Task item — Among the lines of the records below, count those with the word "flippablBlock". Reply with that number alone.

Data excerpts —

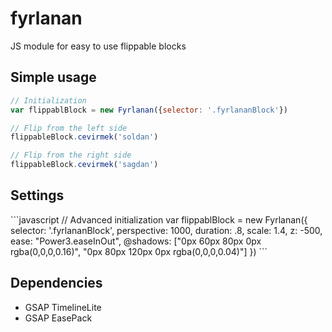 <h1>fyrlanan</h1>

<p>JS module for easy to use flippable blocks</p>

<h2>Simple usage</h2>

```javascript
// Initialization
var flippablBlock = new Fyrlanan({selector: '.fyrlananBlock'})

// Flip from the left side
flippableBlock.cevirmek('soldan')

// Flip from the right side
flippableBlock.cevirmek('sagdan')
```

<h2>Settings</h2>
```javascript
// Advanced initialization
var flippablBlock = new Fyrlanan({
  selector: '.fyrlananBlock',
  perspective: 1000,
  duration: .8,
  scale: 1.4,
  z: -500,
  ease: "Power3.easeInOut",
  @shadows: ["0px 60px 80px 0px rgba(0,0,0,0.16)", "0px 80px 120px 0px rgba(0,0,0,0.04)"]
})
```

<h2>Dependencies</h2>

* GSAP TimelineLite
* GSAP EasePack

Answer box — 2